JingsMahBucket · 11/04/2020 01:40

@GabsAlot
Is his name prince akeem?

😂 Love it. I rewatch that movie every 8 years or so.

Maggie90 · 11/04/2020 03:20

I would be very worried he has some sort of psychological disorder!

That is a very odd thing to do and would probably scare me.

Mamajules43 · 11/04/2020 03:35

How rich are we talking??

If mega rich, maybe it's a good reason?

Mamajules43 · 11/04/2020 03:38

I think he may be married with a family OP.

Jupiter202020201 · 11/04/2020 06:01

It’s not normal behaviour at all. You won’t sleep properly if you continue this as you’ll always be questioning what’s reality and what isn’t.
Plenty more out there for you who won’t evoke all these anxieties.
Agree it’s like the plot of a film - and films don’t always end well!
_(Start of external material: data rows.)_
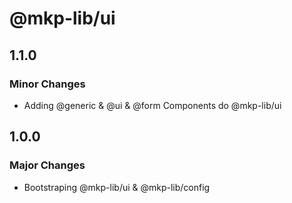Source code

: # @mkp-lib/ui

## 1.1.0

### Minor Changes

- Adding @generic & @ui & @form Components do @mkp-lib/ui

## 1.0.0

### Major Changes

- Bootstraping @mkp-lib/ui & @mkp-lib/config
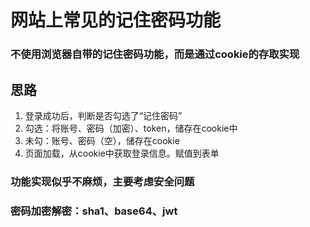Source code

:# 网站上常见的记住密码功能
### 不使用浏览器自带的记住密码功能，而是通过cookie的存取实现

## 思路
1. 登录成功后，判断是否勾选了“记住密码”
  1. 勾选：将账号、密码（加密）、token，储存在cookie中
  2. 未勾：账号、密码（空），储存在cookie
2. 页面加载，从cookie中获取登录信息。赋值到表单

### 功能实现似乎不麻烦，主要考虑安全问题

### 密码加密解密：sha1、base64、jwt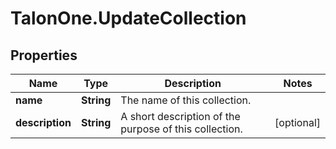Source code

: # TalonOne.UpdateCollection

## Properties

Name | Type | Description | Notes
------------ | ------------- | ------------- | -------------
**name** | **String** | The name of this collection. | 
**description** | **String** | A short description of the purpose of this collection. | [optional] 


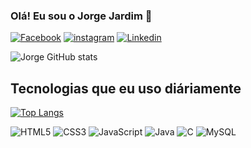 ### Olá! Eu sou o Jorge Jardim 🤙


[![Facebook](https://img.shields.io/badge/Facebook-1877F2?style=for-the-badge&logo=facebook&logoColor=white)](https://www.linkedin.com/in/jorgesilvajardim)
[![instagram](https://img.shields.io/badge/Instagram-E4405F?style=for-the-badge&logo=instagram&logoColor=white)]()
[![Linkedin](https://img.shields.io/badge/LinkedIn-0077B5?style=for-the-badge&logo=linkedin&logoColor=white)]()

![Jorge GitHub stats](https://github-readme-stats.vercel.app/api?username=jorgesilvajardim&show_icons=true&theme=onedark)

## Tecnologias que eu uso diáriamente

[![Top Langs](https://github-readme-stats.vercel.app/api/top-langs/?username=jorgesilvajardim&layout=compact)](https://github.com/jorgesilvajardim/github-readme-stats)

![HTML5](https://img.shields.io/badge/HTML5-E34F26?style=for-the-badge&logo=html5&logoColor=white)
![CSS3](https://img.shields.io/badge/CSS3-1572B6?style=for-the-badge&logo=css3&logoColor=white)
![JavaScript](https://img.shields.io/badge/javascript-%23323330.svg?style=for-the-badge&logo=javascript&logoColor=%23F7DF1E)
![Java](https://img.shields.io/badge/java-%23ED8B00.svg?style=for-the-badge&logo=openjdk&logoColor=white)
![C](https://img.shields.io/badge/c-%2300599C.svg?style=for-the-badge&logo=c&logoColor=white)
![MySQL](https://img.shields.io/badge/MySQL-00000F?style=for-the-badge&logo=mysql&logoColor=white)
KatherineJaneway · 11/04/2020 06:29

This just screams of someone with a wife and family tucked away elsewhere

This

Useryokyesno · 11/04/2020 06:30

If he's so worried about gold diggers and us so rich why is he renting? But aside from that run away fast! He can't be trusted.
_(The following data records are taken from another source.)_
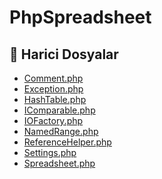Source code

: # PhpSpreadsheet

<!--Index-->

## 📂 Harici Dosyalar

- [Comment.php](./Comment.php)
- [Exception.php](./Exception.php)
- [HashTable.php](./HashTable.php)
- [IComparable.php](./IComparable.php)
- [IOFactory.php](./IOFactory.php)
- [NamedRange.php](./NamedRange.php)
- [ReferenceHelper.php](./ReferenceHelper.php)
- [Settings.php](./Settings.php)
- [Spreadsheet.php](./Spreadsheet.php)

<!--Index-->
izzywizzygood · 11/04/2020 06:31

Is it possible he has a girlfriend in this northern town, or family? Would check it out.

Jellycatspyjamas · 11/04/2020 06:37

Apparently he was fed up of women finding out he is married and wants a women who is just after a fun time on the side. He was looking for someone who took him at face value and decided to live / commute from a random Northern town so there was enough distance between his real life and his bit on the side.

I’ve corrected his lie for him, you’re welcome.